Reproduce the records exactly. Leave the pictures out.

START Data for this exercise

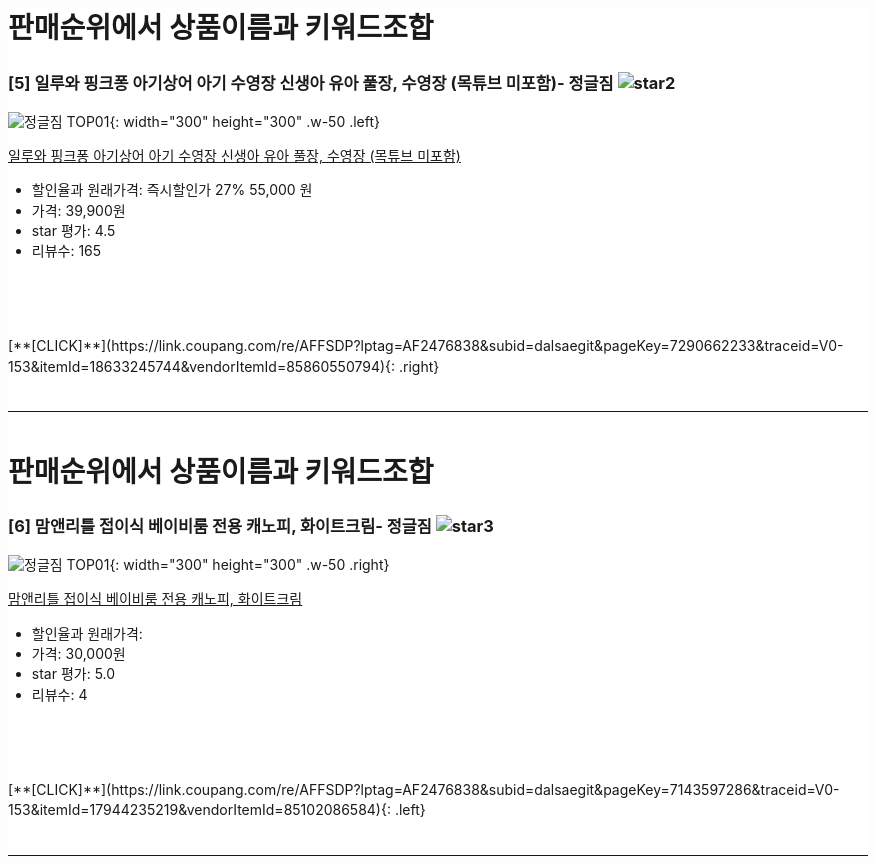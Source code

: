 
        
# 판매순위에서 상품이름과 키워드조합         
### [5] 일루와 핑크퐁 아기상어 아기 수영장 신생아 유아 풀장, 수영장 (목튜브 미포함)- 정글짐  <img width="81" alt="star2" src="https://user-images.githubusercontent.com/78655692/151471960-29c5febe-c509-4c6d-99f4-a2203eb193c5.png">

![정글짐 TOP01](https://thumbnail6.coupangcdn.com/thumbnails/remote/230x230ex/image/vendor_inventory/7dcd/32dea4d326cebc0880ded66488c24867c33b8a9ab1a994cd9f7346e73ca7.jpg){: width="300" height="300" .w-50 .left}


[일루와 핑크퐁 아기상어 아기 수영장 신생아 유아 풀장, 수영장 (목튜브 미포함)](https://link.coupang.com/re/AFFSDP?lptag=AF2476838&subid=dalsaegit&pageKey=7290662233&traceid=V0-153&itemId=18633245744&vendorItemId=85860550794)
<br>
- 할인율과 원래가격: 즉시할인가 27%  55,000   원
- 가격: 39,900원
- star 평가: 4.5
- 리뷰수: 165
<br>
<br>
<br>
[**[CLICK]**](https://link.coupang.com/re/AFFSDP?lptag=AF2476838&subid=dalsaegit&pageKey=7290662233&traceid=V0-153&itemId=18633245744&vendorItemId=85860550794){: .right}
<br>
<br>

---

        
# 판매순위에서 상품이름과 키워드조합         
### [6] 맘앤리틀 접이식 베이비룸 전용 캐노피, 화이트크림- 정글짐  <img width="81" alt="star3" src="https://user-images.githubusercontent.com/78655692/151471989-9e21d7a8-a7b6-44b0-b598-2bb204b56b00.png">

![정글짐 TOP01](https://thumbnail9.coupangcdn.com/thumbnails/remote/230x230ex/image/retail/images/2023/02/16/11/5/a10b5e60-faa2-4542-a9b7-ac01b080103e.jpg){: width="300" height="300" .w-50 .right}


[맘앤리틀 접이식 베이비룸 전용 캐노피, 화이트크림](https://link.coupang.com/re/AFFSDP?lptag=AF2476838&subid=dalsaegit&pageKey=7143597286&traceid=V0-153&itemId=17944235219&vendorItemId=85102086584)
<br>
- 할인율과 원래가격: 
- 가격: 30,000원
- star 평가: 5.0
- 리뷰수: 4
<br>
<br>
<br>
[**[CLICK]**](https://link.coupang.com/re/AFFSDP?lptag=AF2476838&subid=dalsaegit&pageKey=7143597286&traceid=V0-153&itemId=17944235219&vendorItemId=85102086584){: .left}
<br>
<br>

---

END Data for this exercise

» Solution to this exercise:
Source code

: 
        
# 판매순위에서 상품이름과 키워드조합         
### [5] 일루와 핑크퐁 아기상어 아기 수영장 신생아 유아 풀장, 수영장 (목튜브 미포함)- 정글짐  <img width="81" alt="star2" src="https://user-images.githubusercontent.com/78655692/151471960-29c5febe-c509-4c6d-99f4-a2203eb193c5.png">

![정글짐 TOP01](https://thumbnail6.coupangcdn.com/thumbnails/remote/230x230ex/image/vendor_inventory/7dcd/32dea4d326cebc0880ded66488c24867c33b8a9ab1a994cd9f7346e73ca7.jpg){: width="300" height="300" .w-50 .left}


[일루와 핑크퐁 아기상어 아기 수영장 신생아 유아 풀장, 수영장 (목튜브 미포함)](https://link.coupang.com/re/AFFSDP?lptag=AF2476838&subid=dalsaegit&pageKey=7290662233&traceid=V0-153&itemId=18633245744&vendorItemId=85860550794)
<br>
- 할인율과 원래가격: 즉시할인가 27%  55,000   원
- 가격: 39,900원
- star 평가: 4.5
- 리뷰수: 165
<br>
<br>
<br>
[**[CLICK]**](https://link.coupang.com/re/AFFSDP?lptag=AF2476838&subid=dalsaegit&pageKey=7290662233&traceid=V0-153&itemId=18633245744&vendorItemId=85860550794){: .right}
<br>
<br>

---

        
# 판매순위에서 상품이름과 키워드조합         
### [6] 맘앤리틀 접이식 베이비룸 전용 캐노피, 화이트크림- 정글짐  <img width="81" alt="star3" src="https://user-images.githubusercontent.com/78655692/151471989-9e21d7a8-a7b6-44b0-b598-2bb204b56b00.png">

![정글짐 TOP01](https://thumbnail9.coupangcdn.com/thumbnails/remote/230x230ex/image/retail/images/2023/02/16/11/5/a10b5e60-faa2-4542-a9b7-ac01b080103e.jpg){: width="300" height="300" .w-50 .right}


[맘앤리틀 접이식 베이비룸 전용 캐노피, 화이트크림](https://link.coupang.com/re/AFFSDP?lptag=AF2476838&subid=dalsaegit&pageKey=7143597286&traceid=V0-153&itemId=17944235219&vendorItemId=85102086584)
<br>
- 할인율과 원래가격: 
- 가격: 30,000원
- star 평가: 5.0
- 리뷰수: 4
<br>
<br>
<br>
[**[CLICK]**](https://link.coupang.com/re/AFFSDP?lptag=AF2476838&subid=dalsaegit&pageKey=7143597286&traceid=V0-153&itemId=17944235219&vendorItemId=85102086584){: .left}
<br>
<br>

---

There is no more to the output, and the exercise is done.